Various notable people have worked or studied in the school including: Danny Dorling and Stan Openshaw; Martine Croxall and Piers Sellers. Other notable people are still based there albeit in an emeritus capacity including Robin Butlin, Mike Kirkby and Phil Rees.

Teaching 
One of the larger geography departments in the UK, with over 600 single honours undergraduate students, 55 masters students and 60 research postgraduate students in 2011. It offers a range of BA and BSc undergraduate programmes some offered in conjunction with other university departments, including, the Institute for Transport Studies 
and the School of Earth and Environment. A range of geography elective modules are available for students from any discipline undertaking courses at Leeds.

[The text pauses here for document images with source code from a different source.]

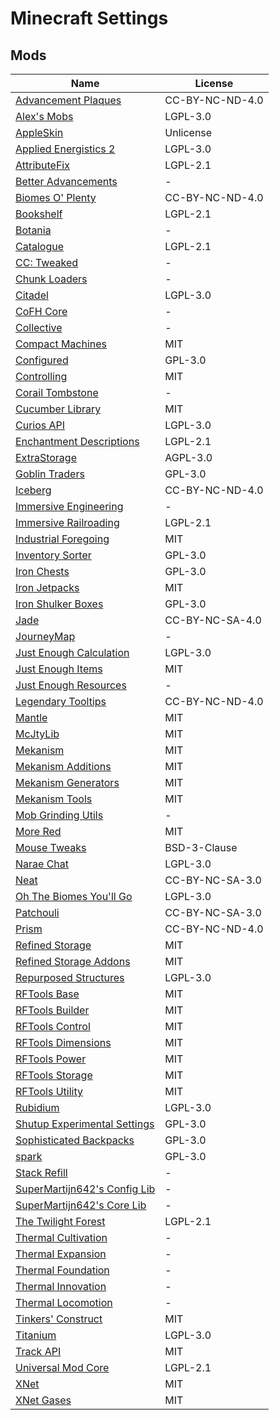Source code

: # Minecraft Settings
## Mods
| Name | License |
| ---- | ------- |
| [Advancement Plaques](https://www.curseforge.com/minecraft/mc-mods/advancement-plaques) | CC-BY-NC-ND-4.0 |
| [Alex's Mobs](https://www.curseforge.com/minecraft/mc-mods/alexs-mobs) | LGPL-3.0 |
| [AppleSkin](https://www.curseforge.com/minecraft/mc-mods/appleskin) | Unlicense |
| [Applied Energistics 2](https://www.curseforge.com/minecraft/mc-mods/applied-energistics-2) | LGPL-3.0 |
| [AttributeFix](https://www.curseforge.com/minecraft/mc-mods/attributefix) | LGPL-2.1 |
| [Better Advancements](https://www.curseforge.com/minecraft/mc-mods/better-advancements) | - |
| [Biomes O' Plenty](https://www.curseforge.com/minecraft/mc-mods/biomes-o-plenty) | CC-BY-NC-ND-4.0 |
| [Bookshelf](https://www.curseforge.com/minecraft/mc-mods/bookshelf) | LGPL-2.1 |
| [Botania](https://www.curseforge.com/minecraft/mc-mods/botania) | - |
| [Catalogue](https://www.curseforge.com/minecraft/mc-mods/catalogue) | LGPL-2.1 |
| [CC: Tweaked](https://www.curseforge.com/minecraft/mc-mods/cc-tweaked) | - |
| [Chunk Loaders](https://www.curseforge.com/minecraft/mc-mods/chunk-loaders) | - |
| [Citadel](https://www.curseforge.com/minecraft/mc-mods/citadel) | LGPL-3.0 |
| [CoFH Core](https://www.curseforge.com/minecraft/mc-mods/cofh-core) | - |
| [Collective](https://www.curseforge.com/minecraft/mc-mods/collective) | - |
| [Compact Machines](https://www.curseforge.com/minecraft/mc-mods/compact-machines) | MIT |
| [Configured](https://www.curseforge.com/minecraft/mc-mods/configured) | GPL-3.0 |
| [Controlling](https://www.curseforge.com/minecraft/mc-mods/controlling) | MIT |
| [Corail Tombstone](https://www.curseforge.com/minecraft/mc-mods/corail-tombstone) | - |
| [Cucumber Library](https://www.curseforge.com/minecraft/mc-mods/cucumber) | MIT |
| [Curios API](https://www.curseforge.com/minecraft/mc-mods/curios) | LGPL-3.0 |
| [Enchantment Descriptions](https://www.curseforge.com/minecraft/mc-mods/enchantment-descriptions) | LGPL-2.1 |
| [ExtraStorage](https://www.curseforge.com/minecraft/mc-mods/extrastorage) | AGPL-3.0 |
| [Goblin Traders](https://www.curseforge.com/minecraft/mc-mods/goblin-traders) | GPL-3.0 |
| [Iceberg](https://www.curseforge.com/minecraft/mc-mods/iceberg) | CC-BY-NC-ND-4.0 |
| [Immersive Engineering](https://www.curseforge.com/minecraft/mc-mods/immersive-engineering) | - |
| [Immersive Railroading](https://www.curseforge.com/minecraft/mc-mods/immersive-railroading) | LGPL-2.1 |
| [Industrial Foregoing](https://www.curseforge.com/minecraft/mc-mods/industrial-foregoing) | MIT |
| [Inventory Sorter](https://www.curseforge.com/minecraft/mc-mods/inventory-sorter) | GPL-3.0 |
| [Iron Chests](https://www.curseforge.com/minecraft/mc-mods/iron-chests) | GPL-3.0 |
| [Iron Jetpacks](https://www.curseforge.com/minecraft/mc-mods/iron-jetpacks) | MIT |
| [Iron Shulker Boxes](https://www.curseforge.com/minecraft/mc-mods/iron-shulker-boxes) | GPL-3.0 |
| [Jade](https://www.curseforge.com/minecraft/mc-mods/jade) | CC-BY-NC-SA-4.0 |
| [JourneyMap](https://www.curseforge.com/minecraft/mc-mods/journeymap) | - |
| [Just Enough Calculation](https://www.curseforge.com/minecraft/mc-mods/just-enough-calculation) | LGPL-3.0 |
| [Just Enough Items](https://www.curseforge.com/minecraft/mc-mods/jei) | MIT |
| [Just Enough Resources](https://www.curseforge.com/minecraft/mc-mods/just-enough-resources-jer) | - |
| [Legendary Tooltips](https://www.curseforge.com/minecraft/mc-mods/legendary-tooltips) | CC-BY-NC-ND-4.0 |
| [Mantle](https://www.curseforge.com/minecraft/mc-mods/mantle) | MIT |
| [McJtyLib](https://www.curseforge.com/minecraft/mc-mods/mcjtylib) | MIT |
| [Mekanism](https://www.curseforge.com/minecraft/mc-mods/mekanism) | MIT |
| [Mekanism Additions](https://www.curseforge.com/minecraft/mc-mods/mekanism-additions) | MIT |
| [Mekanism Generators](https://www.curseforge.com/minecraft/mc-mods/mekanism-generators) | MIT |
| [Mekanism Tools](https://www.curseforge.com/minecraft/mc-mods/mekanism-tools) | MIT |
| [Mob Grinding Utils](https://www.curseforge.com/minecraft/mc-mods/mob-grinding-utils) | - |
| [More Red](https://www.curseforge.com/minecraft/mc-mods/more-red) | MIT |
| [Mouse Tweaks](https://www.curseforge.com/minecraft/mc-mods/mouse-tweaks) | BSD-3-Clause |
| [Narae Chat](https://github.com/sokcuri/NaraeChat) | LGPL-3.0 |
| [Neat](https://www.curseforge.com/minecraft/mc-mods/neat) | CC-BY-NC-SA-3.0 |
| [Oh The Biomes You'll Go](https://www.curseforge.com/minecraft/mc-mods/oh-the-biomes-youll-go) | LGPL-3.0 |
| [Patchouli](https://www.curseforge.com/minecraft/mc-mods/patchouli) | CC-BY-NC-SA-3.0 |
| [Prism](https://www.curseforge.com/minecraft/mc-mods/prism-lib) | CC-BY-NC-ND-4.0 |
| [Refined Storage](https://www.curseforge.com/minecraft/mc-mods/refined-storage) | MIT |
| [Refined Storage Addons](https://www.curseforge.com/minecraft/mc-mods/refined-storage-addons) | MIT |
| [Repurposed Structures](https://www.curseforge.com/minecraft/mc-mods/repurposed-structures) | LGPL-3.0 |
| [RFTools Base](https://www.curseforge.com/minecraft/mc-mods/rftools-base) | MIT |
| [RFTools Builder](https://www.curseforge.com/minecraft/mc-mods/rftools-builder) | MIT |
| [RFTools Control](https://www.curseforge.com/minecraft/mc-mods/rftools-control) | MIT |
| [RFTools Dimensions](https://www.curseforge.com/minecraft/mc-mods/rftools-dimensions) | MIT |
| [RFTools Power](https://www.curseforge.com/minecraft/mc-mods/rftools-power) | MIT |
| [RFTools Storage](https://www.curseforge.com/minecraft/mc-mods/rftools-storage) | MIT |
| [RFTools Utility](https://www.curseforge.com/minecraft/mc-mods/rftools-utility) | MIT |
| [Rubidium](https://www.curseforge.com/minecraft/mc-mods/rubidium) | LGPL-3.0 |
| [Shutup Experimental Settings](https://www.curseforge.com/minecraft/mc-mods/shutup-experimental-settings) | GPL-3.0 |
| [Sophisticated Backpacks](https://www.curseforge.com/minecraft/mc-mods/sophisticated-backpacks) | GPL-3.0 |
| [spark](https://www.curseforge.com/minecraft/mc-mods/spark) | GPL-3.0 |
| [Stack Refill](https://www.curseforge.com/minecraft/mc-mods/stack-refill) | - |
| [SuperMartijn642's Config Lib](https://www.curseforge.com/minecraft/mc-mods/supermartijn642s-config-lib) | - |
| [SuperMartijn642's Core Lib](https://www.curseforge.com/minecraft/mc-mods/supermartijn642s-core-lib) | - |
| [The Twilight Forest](https://www.curseforge.com/minecraft/mc-mods/the-twilight-forest) | LGPL-2.1 |
| [Thermal Cultivation](https://www.curseforge.com/minecraft/mc-mods/thermal-cultivation) | - |
| [Thermal Expansion](https://www.curseforge.com/minecraft/mc-mods/thermal-expansion) | - |
| [Thermal Foundation](https://www.curseforge.com/minecraft/mc-mods/thermal-foundation) | - |
| [Thermal Innovation](https://www.curseforge.com/minecraft/mc-mods/thermal-innovation) | - |
| [Thermal Locomotion](https://www.curseforge.com/minecraft/mc-mods/thermal-locomotion) | - |
| [Tinkers' Construct](https://www.curseforge.com/minecraft/mc-mods/tinkers-construct) | MIT |
| [Titanium](https://www.curseforge.com/minecraft/mc-mods/titanium) | LGPL-3.0 |
| [Track API](https://www.curseforge.com/minecraft/mc-mods/track-api) | MIT |
| [Universal Mod Core](https://www.curseforge.com/minecraft/mc-mods/universal-mod-core) | LGPL-2.1 |
| [XNet](https://www.curseforge.com/minecraft/mc-mods/xnet) | MIT |
| [XNet Gases](https://www.curseforge.com/minecraft/mc-mods/xnet-gases) | MIT |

It offers a number of MA, MSc and MRes courses, including both vocationally orientated and research-focused courses. Many of these courses are also available as Postgraduate Diploma (PGDip) or Postgraduate Certificate (PGCert) courses and are also available under the part-time study scheme. In addition to face-to-face taught programmes, the GIS programme is available as a flexible, part-time, on-line distance learning programme in which students can structure their study around other commitments.

PhD research at the school attracts students from around the world. The postgraduate research community is broadly divided among the five research clusters. Each of these maintain a list of topics they are interested in supervising. In addition to those listed, the school welcomes applications from prospective students that detail their own ideas for research in a proposal form.

Research 
Its aim is to be at the forefront of research, helping to tackle major social, political and environmental challenges associated with global change.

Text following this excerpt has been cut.